Entries shown:
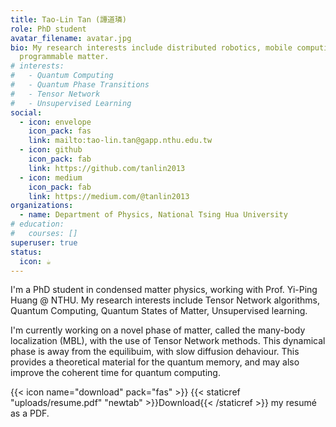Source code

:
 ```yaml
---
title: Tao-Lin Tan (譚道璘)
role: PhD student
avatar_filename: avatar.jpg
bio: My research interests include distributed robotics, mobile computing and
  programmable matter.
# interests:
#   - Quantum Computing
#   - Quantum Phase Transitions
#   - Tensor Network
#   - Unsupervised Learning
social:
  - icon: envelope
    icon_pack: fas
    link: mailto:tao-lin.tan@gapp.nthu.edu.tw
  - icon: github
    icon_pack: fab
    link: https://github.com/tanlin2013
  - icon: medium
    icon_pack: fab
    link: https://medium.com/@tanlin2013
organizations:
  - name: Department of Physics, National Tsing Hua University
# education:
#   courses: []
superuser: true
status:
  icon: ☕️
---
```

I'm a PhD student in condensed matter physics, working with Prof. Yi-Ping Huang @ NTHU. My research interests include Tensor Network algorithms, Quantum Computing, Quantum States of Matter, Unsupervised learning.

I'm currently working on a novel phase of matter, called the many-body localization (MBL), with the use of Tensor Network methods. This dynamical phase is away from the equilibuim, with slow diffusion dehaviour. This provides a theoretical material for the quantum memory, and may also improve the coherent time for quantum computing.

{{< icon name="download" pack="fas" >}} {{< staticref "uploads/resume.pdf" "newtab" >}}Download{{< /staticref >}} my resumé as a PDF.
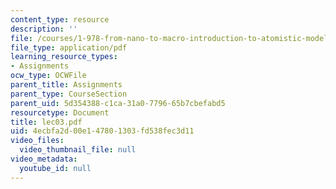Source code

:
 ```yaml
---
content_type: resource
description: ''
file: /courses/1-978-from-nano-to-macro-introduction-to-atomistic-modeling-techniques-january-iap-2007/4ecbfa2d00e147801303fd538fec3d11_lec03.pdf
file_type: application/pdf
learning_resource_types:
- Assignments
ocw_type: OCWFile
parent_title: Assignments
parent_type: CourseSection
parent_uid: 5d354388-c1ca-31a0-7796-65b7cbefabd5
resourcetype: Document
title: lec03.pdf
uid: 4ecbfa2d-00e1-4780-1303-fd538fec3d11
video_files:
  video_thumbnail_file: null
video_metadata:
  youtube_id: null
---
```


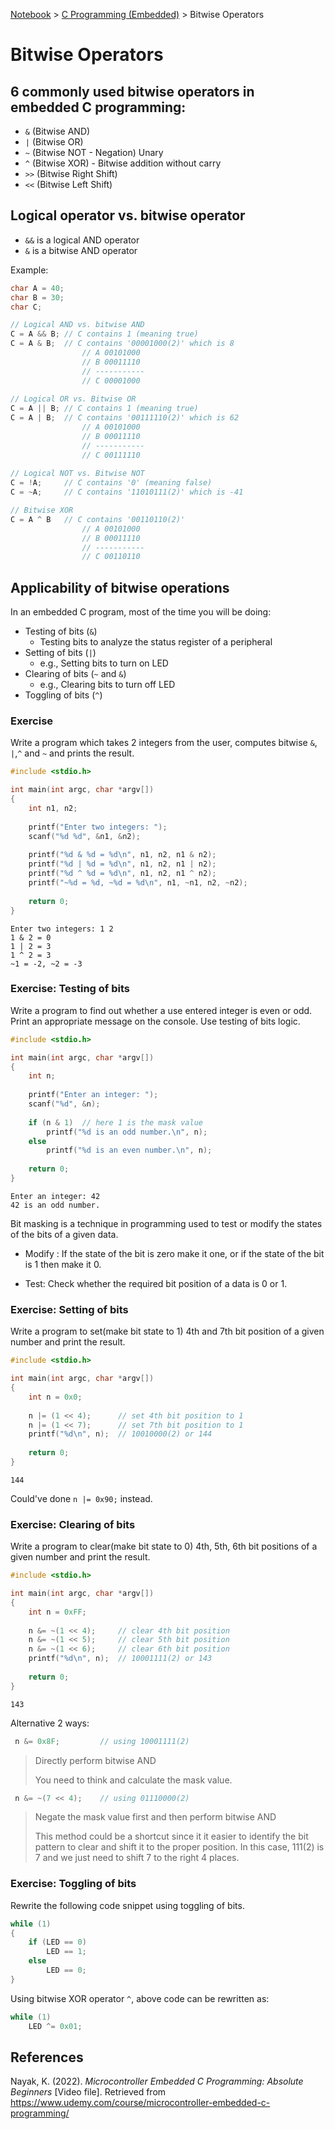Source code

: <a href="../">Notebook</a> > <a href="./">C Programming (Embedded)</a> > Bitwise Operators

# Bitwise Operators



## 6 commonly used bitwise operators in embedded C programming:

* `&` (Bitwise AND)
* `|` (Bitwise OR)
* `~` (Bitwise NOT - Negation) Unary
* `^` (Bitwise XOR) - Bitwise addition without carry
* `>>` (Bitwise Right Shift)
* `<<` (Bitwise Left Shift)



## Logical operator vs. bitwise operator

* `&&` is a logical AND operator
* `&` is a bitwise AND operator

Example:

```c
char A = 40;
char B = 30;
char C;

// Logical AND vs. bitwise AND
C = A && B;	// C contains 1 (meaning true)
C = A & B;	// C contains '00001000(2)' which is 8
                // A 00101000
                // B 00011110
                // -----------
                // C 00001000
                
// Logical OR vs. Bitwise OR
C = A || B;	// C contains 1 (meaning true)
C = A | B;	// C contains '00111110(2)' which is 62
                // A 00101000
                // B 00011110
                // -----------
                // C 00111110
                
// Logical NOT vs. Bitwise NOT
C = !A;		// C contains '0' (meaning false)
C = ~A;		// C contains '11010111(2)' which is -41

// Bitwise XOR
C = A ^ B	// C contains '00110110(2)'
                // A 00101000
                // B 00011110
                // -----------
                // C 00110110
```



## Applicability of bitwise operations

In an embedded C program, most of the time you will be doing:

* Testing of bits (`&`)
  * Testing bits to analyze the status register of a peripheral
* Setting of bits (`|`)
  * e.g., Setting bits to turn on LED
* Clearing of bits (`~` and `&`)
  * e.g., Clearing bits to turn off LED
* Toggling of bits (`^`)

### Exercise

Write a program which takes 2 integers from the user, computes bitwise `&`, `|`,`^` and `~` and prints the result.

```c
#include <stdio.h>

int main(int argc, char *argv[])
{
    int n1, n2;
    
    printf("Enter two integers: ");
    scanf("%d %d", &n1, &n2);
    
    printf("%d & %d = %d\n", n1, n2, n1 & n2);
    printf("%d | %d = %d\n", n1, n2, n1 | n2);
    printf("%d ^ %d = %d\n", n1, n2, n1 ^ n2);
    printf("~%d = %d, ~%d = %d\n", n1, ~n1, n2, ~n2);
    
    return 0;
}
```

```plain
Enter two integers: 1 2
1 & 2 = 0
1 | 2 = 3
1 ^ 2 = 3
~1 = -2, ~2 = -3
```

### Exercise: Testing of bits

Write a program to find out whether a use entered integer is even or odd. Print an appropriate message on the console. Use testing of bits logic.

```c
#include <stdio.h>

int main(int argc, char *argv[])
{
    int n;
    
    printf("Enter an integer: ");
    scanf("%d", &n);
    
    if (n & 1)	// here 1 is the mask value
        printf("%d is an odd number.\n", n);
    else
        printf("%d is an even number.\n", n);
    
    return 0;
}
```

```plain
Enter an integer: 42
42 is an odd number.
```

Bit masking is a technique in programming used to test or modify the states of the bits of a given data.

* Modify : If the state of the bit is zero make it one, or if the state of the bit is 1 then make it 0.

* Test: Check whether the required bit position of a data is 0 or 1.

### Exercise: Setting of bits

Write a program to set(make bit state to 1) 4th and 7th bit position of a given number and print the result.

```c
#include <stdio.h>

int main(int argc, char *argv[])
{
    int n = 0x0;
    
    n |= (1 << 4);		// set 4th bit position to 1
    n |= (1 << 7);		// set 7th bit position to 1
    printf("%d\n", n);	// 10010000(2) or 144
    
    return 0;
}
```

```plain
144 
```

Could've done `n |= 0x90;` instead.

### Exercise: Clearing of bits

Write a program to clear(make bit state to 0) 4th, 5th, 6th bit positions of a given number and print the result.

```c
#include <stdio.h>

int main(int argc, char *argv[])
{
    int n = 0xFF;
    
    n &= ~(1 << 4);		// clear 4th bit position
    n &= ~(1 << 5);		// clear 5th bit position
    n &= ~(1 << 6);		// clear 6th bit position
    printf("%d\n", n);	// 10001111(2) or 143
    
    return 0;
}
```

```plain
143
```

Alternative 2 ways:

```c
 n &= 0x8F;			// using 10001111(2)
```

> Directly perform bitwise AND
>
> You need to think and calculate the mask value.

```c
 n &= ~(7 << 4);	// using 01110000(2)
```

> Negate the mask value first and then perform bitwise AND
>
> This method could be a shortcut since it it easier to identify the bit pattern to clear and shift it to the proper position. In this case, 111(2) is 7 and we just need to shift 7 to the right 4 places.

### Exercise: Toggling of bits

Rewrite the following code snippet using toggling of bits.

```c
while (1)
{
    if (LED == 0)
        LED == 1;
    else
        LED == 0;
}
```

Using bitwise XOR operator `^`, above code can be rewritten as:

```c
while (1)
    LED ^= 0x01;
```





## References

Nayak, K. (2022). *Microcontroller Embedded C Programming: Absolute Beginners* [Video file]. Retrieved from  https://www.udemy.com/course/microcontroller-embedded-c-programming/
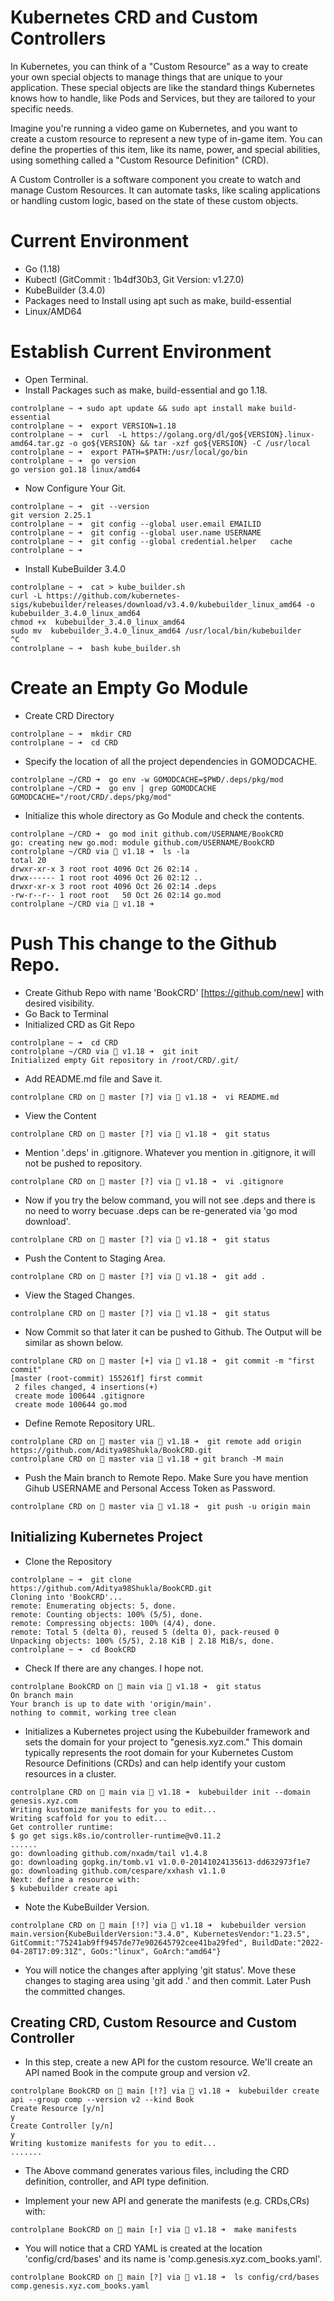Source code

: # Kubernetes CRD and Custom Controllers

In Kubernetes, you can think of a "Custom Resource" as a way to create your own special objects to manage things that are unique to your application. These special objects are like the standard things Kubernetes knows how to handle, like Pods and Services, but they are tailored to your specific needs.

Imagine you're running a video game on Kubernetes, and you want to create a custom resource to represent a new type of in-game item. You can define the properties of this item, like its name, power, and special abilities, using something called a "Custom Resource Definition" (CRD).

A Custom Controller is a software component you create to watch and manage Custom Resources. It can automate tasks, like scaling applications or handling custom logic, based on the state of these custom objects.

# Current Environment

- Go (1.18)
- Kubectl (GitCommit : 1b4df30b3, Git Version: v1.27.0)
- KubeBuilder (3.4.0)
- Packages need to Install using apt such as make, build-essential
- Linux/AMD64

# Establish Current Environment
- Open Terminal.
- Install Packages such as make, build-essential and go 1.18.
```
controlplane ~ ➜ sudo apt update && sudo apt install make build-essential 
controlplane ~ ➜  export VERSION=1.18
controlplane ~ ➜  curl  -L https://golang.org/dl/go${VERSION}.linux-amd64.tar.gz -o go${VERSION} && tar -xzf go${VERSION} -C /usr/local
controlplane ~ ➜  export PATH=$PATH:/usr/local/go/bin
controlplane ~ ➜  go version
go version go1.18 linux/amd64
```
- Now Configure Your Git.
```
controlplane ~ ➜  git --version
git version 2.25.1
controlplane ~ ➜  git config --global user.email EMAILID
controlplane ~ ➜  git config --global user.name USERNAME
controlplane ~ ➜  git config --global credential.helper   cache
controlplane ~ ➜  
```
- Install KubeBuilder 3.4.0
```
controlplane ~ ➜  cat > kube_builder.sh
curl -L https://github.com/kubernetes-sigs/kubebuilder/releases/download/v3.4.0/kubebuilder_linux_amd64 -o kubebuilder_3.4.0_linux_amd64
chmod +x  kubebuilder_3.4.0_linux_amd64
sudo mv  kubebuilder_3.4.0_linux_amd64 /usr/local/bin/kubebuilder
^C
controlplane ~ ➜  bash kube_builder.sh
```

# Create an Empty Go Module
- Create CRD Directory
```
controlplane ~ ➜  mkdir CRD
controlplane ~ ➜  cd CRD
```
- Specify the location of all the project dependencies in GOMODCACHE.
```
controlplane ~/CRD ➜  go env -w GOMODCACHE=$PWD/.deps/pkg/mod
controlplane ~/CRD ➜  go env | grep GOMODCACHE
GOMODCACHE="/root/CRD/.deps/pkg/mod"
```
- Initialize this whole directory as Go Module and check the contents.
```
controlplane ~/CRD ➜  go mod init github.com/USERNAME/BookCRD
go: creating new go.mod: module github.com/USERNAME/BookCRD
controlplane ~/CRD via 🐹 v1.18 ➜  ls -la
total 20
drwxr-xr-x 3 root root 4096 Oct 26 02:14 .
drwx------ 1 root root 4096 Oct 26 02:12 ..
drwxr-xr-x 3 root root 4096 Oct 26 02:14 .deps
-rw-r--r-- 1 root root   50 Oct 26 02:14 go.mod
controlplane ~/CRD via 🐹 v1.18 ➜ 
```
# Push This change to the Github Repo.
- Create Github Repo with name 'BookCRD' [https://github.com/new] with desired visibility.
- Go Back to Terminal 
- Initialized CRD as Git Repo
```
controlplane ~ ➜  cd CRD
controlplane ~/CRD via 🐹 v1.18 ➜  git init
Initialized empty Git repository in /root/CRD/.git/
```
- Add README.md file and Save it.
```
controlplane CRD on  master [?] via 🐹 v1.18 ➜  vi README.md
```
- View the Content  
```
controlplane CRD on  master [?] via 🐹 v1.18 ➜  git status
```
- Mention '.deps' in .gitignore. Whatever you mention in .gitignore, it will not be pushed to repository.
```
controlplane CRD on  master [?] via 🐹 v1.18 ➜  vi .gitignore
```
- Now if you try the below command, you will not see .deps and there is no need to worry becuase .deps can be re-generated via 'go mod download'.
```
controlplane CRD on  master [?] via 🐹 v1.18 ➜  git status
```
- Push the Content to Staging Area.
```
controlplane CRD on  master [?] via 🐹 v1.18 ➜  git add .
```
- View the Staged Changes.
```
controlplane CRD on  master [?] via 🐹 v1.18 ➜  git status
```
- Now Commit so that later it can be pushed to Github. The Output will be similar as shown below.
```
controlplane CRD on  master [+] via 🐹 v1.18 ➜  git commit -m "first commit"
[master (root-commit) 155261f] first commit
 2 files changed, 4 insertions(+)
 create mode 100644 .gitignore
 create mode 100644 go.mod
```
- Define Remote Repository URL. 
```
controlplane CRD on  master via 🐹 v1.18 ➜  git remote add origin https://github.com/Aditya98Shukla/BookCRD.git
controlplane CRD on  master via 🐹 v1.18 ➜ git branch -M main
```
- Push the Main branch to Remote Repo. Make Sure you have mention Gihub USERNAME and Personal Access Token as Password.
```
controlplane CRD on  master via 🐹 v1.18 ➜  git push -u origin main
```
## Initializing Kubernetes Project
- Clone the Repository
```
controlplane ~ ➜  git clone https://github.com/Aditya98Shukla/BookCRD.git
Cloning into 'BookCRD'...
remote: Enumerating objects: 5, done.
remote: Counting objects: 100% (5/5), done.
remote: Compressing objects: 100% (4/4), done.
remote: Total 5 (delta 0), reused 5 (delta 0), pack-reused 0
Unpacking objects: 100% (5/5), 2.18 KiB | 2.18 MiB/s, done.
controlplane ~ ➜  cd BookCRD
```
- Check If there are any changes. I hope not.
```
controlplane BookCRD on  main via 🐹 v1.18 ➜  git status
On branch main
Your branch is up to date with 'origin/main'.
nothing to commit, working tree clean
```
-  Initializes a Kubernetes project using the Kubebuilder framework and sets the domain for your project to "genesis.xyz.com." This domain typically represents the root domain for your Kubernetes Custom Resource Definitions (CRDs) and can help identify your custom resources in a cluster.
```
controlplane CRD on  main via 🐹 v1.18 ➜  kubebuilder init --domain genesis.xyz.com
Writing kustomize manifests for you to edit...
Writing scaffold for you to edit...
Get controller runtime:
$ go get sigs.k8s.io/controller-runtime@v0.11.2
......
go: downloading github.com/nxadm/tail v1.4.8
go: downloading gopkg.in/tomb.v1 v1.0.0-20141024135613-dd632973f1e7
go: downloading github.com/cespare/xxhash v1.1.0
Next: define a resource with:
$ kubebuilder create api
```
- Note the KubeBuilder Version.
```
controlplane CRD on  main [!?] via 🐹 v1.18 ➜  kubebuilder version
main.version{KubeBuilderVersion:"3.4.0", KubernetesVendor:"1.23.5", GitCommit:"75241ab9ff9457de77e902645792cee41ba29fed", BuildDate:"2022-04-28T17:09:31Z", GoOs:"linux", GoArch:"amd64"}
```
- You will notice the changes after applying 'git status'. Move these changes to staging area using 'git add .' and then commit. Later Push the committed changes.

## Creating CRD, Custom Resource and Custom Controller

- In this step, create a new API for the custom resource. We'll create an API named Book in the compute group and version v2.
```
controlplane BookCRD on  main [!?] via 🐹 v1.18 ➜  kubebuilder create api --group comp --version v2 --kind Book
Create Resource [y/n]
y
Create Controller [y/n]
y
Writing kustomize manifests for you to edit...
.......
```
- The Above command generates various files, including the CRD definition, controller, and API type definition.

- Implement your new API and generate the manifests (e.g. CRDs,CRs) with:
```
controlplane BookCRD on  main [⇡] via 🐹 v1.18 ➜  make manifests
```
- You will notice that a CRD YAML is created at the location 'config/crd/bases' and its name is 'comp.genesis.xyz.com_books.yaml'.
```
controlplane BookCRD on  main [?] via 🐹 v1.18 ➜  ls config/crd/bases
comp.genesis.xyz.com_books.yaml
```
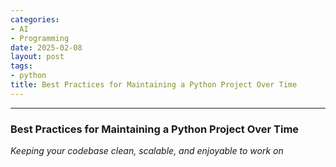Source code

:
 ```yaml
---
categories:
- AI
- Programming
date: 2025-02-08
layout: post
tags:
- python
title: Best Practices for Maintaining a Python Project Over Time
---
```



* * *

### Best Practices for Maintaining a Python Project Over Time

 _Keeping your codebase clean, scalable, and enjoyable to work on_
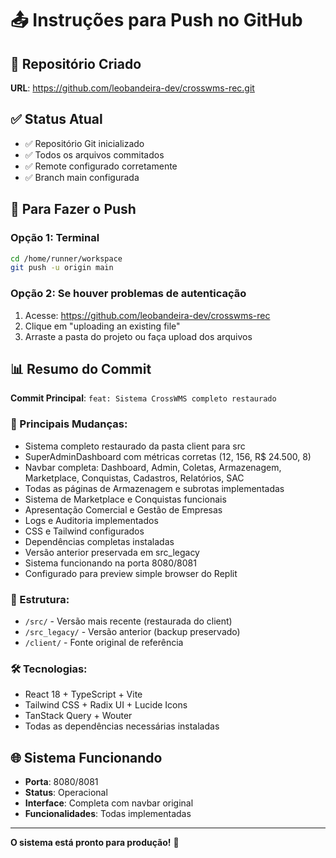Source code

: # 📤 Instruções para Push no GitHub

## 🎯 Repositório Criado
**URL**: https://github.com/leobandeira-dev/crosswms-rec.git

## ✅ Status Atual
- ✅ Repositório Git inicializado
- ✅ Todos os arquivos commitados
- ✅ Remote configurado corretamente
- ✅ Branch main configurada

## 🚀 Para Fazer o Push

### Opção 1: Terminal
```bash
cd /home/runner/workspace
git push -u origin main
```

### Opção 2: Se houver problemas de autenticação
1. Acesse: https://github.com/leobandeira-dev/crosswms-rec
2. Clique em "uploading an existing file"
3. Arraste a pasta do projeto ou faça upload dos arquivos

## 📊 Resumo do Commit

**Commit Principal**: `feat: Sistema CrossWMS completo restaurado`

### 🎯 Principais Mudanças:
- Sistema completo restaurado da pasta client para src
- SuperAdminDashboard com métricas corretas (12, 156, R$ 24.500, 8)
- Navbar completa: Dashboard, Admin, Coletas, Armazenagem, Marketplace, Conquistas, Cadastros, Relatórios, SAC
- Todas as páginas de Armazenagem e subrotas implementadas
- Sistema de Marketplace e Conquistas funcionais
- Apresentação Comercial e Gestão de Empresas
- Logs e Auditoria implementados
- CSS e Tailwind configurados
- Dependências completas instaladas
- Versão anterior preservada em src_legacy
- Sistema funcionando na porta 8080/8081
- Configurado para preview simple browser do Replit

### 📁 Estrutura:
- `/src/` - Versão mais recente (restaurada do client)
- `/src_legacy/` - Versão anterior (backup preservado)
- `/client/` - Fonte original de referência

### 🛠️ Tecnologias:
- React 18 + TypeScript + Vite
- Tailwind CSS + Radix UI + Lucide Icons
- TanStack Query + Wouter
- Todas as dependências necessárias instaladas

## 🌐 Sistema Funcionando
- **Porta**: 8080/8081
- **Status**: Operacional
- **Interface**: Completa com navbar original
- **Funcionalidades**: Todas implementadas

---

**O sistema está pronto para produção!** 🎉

Exercise: Copy each line above where the string "curl" occurs.

Exercise result:
controlplane ~ ➜  curl  -L https://golang.org/dl/go${VERSION}.linux-amd64.tar.gz -o go${VERSION} && tar -xzf go${VERSION} -C /usr/local
curl -L https://github.com/kubernetes-sigs/kubebuilder/releases/download/v3.4.0/kubebuilder_linux_amd64 -o kubebuilder_3.4.0_linux_amd64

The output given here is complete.